About this exercise: All lines in the listing below from the one containing "- ✅ Easy to update text/links" through the last should be written out exactly, and only those.

Data for the task:
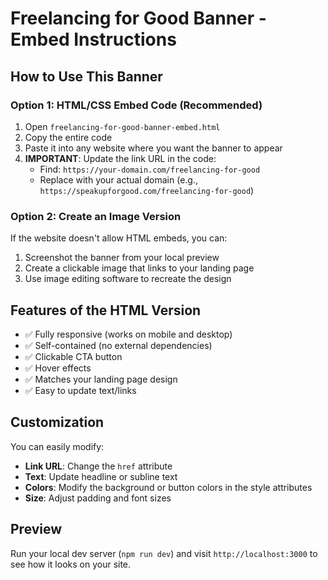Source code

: # Freelancing for Good Banner - Embed Instructions

## How to Use This Banner

### Option 1: HTML/CSS Embed Code (Recommended)
1. Open `freelancing-for-good-banner-embed.html`
2. Copy the entire code
3. Paste it into any website where you want the banner to appear
4. **IMPORTANT**: Update the link URL in the code:
   - Find: `https://your-domain.com/freelancing-for-good`
   - Replace with your actual domain (e.g., `https://speakupforgood.com/freelancing-for-good`)

### Option 2: Create an Image Version
If the website doesn't allow HTML embeds, you can:
1. Screenshot the banner from your local preview
2. Create a clickable image that links to your landing page
3. Use image editing software to recreate the design

## Features of the HTML Version
- ✅ Fully responsive (works on mobile and desktop)
- ✅ Self-contained (no external dependencies)
- ✅ Clickable CTA button
- ✅ Hover effects
- ✅ Matches your landing page design
- ✅ Easy to update text/links

## Customization
You can easily modify:
- **Link URL**: Change the `href` attribute
- **Text**: Update headline or subline text
- **Colors**: Modify the background or button colors in the style attributes
- **Size**: Adjust padding and font sizes

## Preview
Run your local dev server (`npm run dev`) and visit `http://localhost:3000` to see how it looks on your site.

Solution for this task:
- ✅ Easy to update text/links

## Customization
You can easily modify:
- **Link URL**: Change the `href` attribute
- **Text**: Update headline or subline text
- **Colors**: Modify the background or button colors in the style attributes
- **Size**: Adjust padding and font sizes

## Preview
Run your local dev server (`npm run dev`) and visit `http://localhost:3000` to see how it looks on your site.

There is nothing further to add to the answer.